Researchers at the Neutron Physics Laboratory of JINR have explored a remarkable capability of the yeast Saccharomyces cerevisiae to capture precious metals and potentially enable 100% silver purification of wastewater. This finding was highlighted by the institute’s press service through socialbites.ca.
Silver compounds are prevalent across medicine, the chemical industry, electroplating, jewelry making, and photography, among other sectors. Yet these compounds pose high toxicity to living organisms, and existing wastewater treatment methods often fall short in efficiency or incur high costs. Biosorption, which uses microorganisms to treat wastewater, stands out as a highly promising approach in this field.
In their study, JINR researchers examined how yeast interacts with silver ions in wastewater. The yeast biomass demonstrated a consistently strong adsorption capacity across three cycles of sorption and desorption. Coupled with this durability, the yeast’s robust biosorption performance and environmental safety suggest a practical, affordable, reusable biosorbent that is easy to deploy for treating large volumes of wastewater. This positions the yeast as a potential tool for sustainable metal recovery.

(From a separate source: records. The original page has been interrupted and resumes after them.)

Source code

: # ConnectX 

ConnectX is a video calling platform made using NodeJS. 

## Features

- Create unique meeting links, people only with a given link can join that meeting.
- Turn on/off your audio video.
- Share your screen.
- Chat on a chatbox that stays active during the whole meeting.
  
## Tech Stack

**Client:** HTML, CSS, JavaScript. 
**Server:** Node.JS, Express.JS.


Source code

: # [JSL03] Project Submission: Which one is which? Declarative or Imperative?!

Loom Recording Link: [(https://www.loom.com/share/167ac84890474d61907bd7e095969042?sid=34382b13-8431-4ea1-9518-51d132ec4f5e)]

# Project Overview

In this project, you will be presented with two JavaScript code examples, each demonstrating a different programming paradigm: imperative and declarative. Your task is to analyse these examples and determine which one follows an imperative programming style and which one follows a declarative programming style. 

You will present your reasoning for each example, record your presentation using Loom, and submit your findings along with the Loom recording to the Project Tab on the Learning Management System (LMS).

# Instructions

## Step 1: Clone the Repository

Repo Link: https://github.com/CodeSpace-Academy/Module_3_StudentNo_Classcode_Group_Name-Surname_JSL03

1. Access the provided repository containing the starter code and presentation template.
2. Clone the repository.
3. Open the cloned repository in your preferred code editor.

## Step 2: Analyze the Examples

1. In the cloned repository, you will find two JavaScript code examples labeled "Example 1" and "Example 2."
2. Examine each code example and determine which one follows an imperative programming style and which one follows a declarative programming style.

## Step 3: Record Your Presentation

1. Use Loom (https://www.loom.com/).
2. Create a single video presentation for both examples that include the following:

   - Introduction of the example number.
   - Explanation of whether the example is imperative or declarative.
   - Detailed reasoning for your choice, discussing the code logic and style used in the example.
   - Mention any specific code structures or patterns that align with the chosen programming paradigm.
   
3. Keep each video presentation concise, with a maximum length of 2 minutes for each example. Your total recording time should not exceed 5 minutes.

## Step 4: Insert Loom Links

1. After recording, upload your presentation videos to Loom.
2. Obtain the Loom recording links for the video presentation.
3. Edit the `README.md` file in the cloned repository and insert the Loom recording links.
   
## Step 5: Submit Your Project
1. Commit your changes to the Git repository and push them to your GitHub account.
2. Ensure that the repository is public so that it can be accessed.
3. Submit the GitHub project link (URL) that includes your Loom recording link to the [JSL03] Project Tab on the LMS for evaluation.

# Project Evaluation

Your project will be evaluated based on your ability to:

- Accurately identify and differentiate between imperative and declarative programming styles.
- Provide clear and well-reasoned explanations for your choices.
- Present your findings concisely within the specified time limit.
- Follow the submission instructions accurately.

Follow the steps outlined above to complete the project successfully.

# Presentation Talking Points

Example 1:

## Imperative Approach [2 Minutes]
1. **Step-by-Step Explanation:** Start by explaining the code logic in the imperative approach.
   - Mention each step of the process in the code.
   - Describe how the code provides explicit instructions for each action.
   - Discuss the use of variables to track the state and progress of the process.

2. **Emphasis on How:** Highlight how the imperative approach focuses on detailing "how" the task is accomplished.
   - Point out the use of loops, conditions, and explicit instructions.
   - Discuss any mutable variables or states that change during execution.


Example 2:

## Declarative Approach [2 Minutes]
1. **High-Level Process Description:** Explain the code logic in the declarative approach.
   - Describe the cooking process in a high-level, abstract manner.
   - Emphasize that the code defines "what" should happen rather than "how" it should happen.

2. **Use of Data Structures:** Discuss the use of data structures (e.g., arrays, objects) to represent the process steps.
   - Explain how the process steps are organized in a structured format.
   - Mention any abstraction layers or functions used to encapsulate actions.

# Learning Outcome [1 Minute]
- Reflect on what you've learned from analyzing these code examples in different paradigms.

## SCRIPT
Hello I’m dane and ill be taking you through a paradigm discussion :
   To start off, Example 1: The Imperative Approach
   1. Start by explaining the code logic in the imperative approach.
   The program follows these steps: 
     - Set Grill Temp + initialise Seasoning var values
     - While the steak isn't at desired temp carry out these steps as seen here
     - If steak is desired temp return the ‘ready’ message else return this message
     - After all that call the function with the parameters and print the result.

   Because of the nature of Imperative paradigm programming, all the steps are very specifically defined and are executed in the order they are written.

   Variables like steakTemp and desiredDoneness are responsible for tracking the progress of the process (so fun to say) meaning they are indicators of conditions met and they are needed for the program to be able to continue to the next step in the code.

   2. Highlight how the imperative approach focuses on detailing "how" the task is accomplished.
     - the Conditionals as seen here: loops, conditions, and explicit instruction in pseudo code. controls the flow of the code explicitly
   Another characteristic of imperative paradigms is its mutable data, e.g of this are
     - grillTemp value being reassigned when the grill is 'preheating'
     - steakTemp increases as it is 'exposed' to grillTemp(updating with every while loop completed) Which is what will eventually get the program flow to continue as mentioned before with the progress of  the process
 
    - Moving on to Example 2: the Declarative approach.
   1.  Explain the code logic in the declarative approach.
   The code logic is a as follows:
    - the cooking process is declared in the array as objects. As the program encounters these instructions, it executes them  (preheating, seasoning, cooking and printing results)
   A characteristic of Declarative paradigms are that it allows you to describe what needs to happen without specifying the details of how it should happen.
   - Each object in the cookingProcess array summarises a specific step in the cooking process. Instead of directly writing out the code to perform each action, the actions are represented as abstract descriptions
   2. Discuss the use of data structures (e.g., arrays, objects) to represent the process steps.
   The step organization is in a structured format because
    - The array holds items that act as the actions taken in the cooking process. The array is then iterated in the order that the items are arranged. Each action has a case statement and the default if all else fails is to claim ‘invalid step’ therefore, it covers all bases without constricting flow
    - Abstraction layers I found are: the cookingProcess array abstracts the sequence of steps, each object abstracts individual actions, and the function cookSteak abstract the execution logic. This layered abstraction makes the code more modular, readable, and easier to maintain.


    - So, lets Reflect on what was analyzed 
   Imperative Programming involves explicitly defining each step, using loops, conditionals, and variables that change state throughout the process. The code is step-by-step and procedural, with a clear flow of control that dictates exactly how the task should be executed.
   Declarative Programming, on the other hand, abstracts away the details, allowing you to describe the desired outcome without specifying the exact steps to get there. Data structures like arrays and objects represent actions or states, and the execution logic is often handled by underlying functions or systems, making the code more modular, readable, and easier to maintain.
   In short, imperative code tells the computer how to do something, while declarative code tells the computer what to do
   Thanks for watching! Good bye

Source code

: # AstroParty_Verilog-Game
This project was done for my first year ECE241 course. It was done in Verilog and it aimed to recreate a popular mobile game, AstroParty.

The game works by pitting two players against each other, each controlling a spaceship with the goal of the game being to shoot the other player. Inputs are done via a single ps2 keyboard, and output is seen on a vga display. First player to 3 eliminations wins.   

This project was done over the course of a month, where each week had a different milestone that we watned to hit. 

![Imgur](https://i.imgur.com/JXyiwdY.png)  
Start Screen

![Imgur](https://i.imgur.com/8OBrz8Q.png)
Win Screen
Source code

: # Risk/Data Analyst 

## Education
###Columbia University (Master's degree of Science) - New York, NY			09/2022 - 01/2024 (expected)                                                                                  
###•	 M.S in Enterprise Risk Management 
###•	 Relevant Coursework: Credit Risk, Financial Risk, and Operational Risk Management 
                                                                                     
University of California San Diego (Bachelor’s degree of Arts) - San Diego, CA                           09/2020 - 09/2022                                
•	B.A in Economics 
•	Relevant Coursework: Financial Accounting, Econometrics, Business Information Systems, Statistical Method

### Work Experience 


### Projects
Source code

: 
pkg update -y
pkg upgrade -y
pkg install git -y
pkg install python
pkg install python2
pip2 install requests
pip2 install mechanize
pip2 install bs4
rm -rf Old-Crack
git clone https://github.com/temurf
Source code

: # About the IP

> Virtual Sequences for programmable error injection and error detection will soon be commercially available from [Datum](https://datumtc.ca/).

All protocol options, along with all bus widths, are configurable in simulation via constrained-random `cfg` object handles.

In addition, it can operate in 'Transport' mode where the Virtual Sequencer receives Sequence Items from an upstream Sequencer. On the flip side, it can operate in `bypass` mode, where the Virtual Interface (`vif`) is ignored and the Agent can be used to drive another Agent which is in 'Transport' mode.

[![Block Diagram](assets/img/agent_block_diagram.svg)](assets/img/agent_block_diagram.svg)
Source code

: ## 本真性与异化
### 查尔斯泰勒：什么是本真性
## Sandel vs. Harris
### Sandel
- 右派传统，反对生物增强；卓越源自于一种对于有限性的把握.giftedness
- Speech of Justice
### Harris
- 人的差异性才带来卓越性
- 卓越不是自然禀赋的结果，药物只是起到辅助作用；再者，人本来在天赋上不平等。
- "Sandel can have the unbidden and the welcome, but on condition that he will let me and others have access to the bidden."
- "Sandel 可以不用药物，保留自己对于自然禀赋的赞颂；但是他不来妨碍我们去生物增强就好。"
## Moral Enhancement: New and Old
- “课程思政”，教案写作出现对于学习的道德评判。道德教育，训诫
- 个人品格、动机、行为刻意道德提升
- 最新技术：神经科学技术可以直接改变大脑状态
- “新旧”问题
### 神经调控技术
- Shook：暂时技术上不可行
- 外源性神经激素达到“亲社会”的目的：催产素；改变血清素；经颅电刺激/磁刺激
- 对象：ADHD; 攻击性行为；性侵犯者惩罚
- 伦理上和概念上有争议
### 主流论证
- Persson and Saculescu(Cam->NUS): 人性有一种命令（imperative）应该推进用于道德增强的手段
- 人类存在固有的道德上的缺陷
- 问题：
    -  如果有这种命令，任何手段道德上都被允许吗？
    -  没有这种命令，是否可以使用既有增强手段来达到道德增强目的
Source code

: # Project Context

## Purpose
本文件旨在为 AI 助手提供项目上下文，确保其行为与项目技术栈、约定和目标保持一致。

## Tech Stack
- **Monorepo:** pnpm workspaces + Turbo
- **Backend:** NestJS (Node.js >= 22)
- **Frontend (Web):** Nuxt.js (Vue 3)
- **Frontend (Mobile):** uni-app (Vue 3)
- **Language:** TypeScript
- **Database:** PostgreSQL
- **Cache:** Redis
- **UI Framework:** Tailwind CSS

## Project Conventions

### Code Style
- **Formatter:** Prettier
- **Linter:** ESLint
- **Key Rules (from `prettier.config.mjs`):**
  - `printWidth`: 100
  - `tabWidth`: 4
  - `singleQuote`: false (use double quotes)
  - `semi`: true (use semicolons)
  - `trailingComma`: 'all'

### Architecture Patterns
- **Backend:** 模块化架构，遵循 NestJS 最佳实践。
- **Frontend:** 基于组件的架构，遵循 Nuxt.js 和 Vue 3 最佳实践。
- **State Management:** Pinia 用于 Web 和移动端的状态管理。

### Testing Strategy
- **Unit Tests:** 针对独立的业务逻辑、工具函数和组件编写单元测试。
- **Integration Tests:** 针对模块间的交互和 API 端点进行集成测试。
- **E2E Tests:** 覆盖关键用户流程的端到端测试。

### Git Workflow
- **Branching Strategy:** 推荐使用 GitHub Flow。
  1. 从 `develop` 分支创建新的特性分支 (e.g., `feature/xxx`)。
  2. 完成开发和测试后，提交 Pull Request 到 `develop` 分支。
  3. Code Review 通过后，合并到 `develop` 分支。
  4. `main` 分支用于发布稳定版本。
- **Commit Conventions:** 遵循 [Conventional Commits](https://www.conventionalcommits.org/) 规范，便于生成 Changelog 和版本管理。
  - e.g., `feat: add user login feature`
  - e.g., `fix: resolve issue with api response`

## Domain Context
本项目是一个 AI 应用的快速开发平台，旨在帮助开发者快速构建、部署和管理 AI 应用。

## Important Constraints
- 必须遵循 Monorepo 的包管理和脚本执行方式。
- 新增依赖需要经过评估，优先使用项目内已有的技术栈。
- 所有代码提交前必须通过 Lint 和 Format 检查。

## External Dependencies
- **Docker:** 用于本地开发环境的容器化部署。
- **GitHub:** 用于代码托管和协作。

According to Inga Zinkovskaya, head of the Neutron Activation Analysis and Applied Research Sector at the JINR Neutron Physics Laboratory, the work points to a future where silver can be extracted from wastewater using microbial methods. This development is particularly relevant as global reserves of precious metals are pressured by dwindling mines and the limitations of conventional metal-removal techniques. The broader implication is that microbial technologies could expand to the extraction of silver, gold, platinum, and even certain rare earth elements, offering a greener and cheaper alternative for metal recovery.
The yeast maintained a high affinity for silver ions even at relatively high concentrations in solution, around 100 mg/L. Moreover, increasing temperature and longer contact time enhanced the binding efficiency, with the most favorable results observed in acidic environments where the pH is near three. The efficiency of silver ion removal ranged from 97% to 100%, underscoring the method’s strong potential for practical application.
Biosorption relies on the physicochemical interactions between metal ions and functional groups present on the cell surface. Earlier work by the same team demonstrated the effectiveness of this yeast in treating wastewater contaminated with other heavy metals such as nickel, copper, strontium, and barium, reinforcing its role as a versatile biosorbent across multiple contaminants.
In related work, researchers at Sechenov University have advanced non-invasive, painless approaches in medical procedures, illustrating a broader trend of leveraging biological agents and innovative techniques to address complex problems in health and environmental science.